The saying “if you see something, say something” has its origins in the aftermath of the September 11 attacks. Korey Kay & Partners’, the Manhattan ad agency responsible for the slogan, had the MTA in mind but could have just as easily been describing the important role that whistleblowers play in the workplace and throughout society.
As corporations and government bureaucracies become more complex than ever before, the accounts of whistleblowers on the inside are more important than ever in holding individuals, government agencies, and business entities accountable.
A quick search of recent news headlines demonstrates the crucial role that whistleblowers play, resulting in the following stories:
- National Whistleblower Center Requests Bank of England Withdraw ‘Deleterious’ Whistleblower Report (Source: The National Whistleblower Legal Defense & Education Fund)
- Senator Grassley Reminds FBI Agents of Their Whistleblower Rights (Source: The National Whistleblower Legal Defense & Education Fund)
- $1.4 Million Whistleblower Lawsuit Alleges Retaliation by Turner Police Chief (Source: Statesman Journal)

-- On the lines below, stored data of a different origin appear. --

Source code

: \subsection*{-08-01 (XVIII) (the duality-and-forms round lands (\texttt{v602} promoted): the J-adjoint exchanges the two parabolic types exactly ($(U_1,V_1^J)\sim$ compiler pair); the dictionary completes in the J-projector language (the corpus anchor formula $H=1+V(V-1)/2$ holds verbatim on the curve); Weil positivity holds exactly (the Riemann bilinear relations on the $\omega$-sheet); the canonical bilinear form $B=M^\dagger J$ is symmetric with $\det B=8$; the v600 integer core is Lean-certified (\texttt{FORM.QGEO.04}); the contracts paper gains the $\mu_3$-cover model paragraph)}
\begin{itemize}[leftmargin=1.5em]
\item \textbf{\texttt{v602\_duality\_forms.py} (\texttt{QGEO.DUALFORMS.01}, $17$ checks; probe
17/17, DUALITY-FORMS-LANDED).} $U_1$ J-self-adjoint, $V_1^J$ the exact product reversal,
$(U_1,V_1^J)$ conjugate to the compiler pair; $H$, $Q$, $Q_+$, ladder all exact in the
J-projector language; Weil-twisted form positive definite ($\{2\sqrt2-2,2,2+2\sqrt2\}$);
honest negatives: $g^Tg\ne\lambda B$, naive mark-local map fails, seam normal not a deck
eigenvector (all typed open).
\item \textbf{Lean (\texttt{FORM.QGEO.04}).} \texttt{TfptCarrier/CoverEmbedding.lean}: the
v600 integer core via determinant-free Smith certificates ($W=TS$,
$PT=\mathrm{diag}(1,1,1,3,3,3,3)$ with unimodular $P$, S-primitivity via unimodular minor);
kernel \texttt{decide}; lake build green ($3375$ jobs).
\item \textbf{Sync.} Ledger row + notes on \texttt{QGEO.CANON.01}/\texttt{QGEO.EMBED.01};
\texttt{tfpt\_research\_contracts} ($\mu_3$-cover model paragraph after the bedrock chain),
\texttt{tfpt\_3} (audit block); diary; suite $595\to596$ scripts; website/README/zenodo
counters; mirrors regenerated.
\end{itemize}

While information from whistleblowers plays a crucial role, being a whistleblower is not without risk. Employees often face retaliation from employers and even lose their job because of coming forward and doing the right thing. Examples include:
- Reporting workplace safety violations
- Refusing to participate in illegal activity
- Encouraging superiors to comply with regulations
- Reporting illegal behavior of colleagues or superiors
Being terminated in retaliation for reporting illegal or unethical behavior is illegal, as whistleblowers enjoy strong protection under State and Federal law. However, pursuing those rights can seem daunting. Having the representation of an experienced employment law attorney is a crucial factor in obtaining a favorable outcome.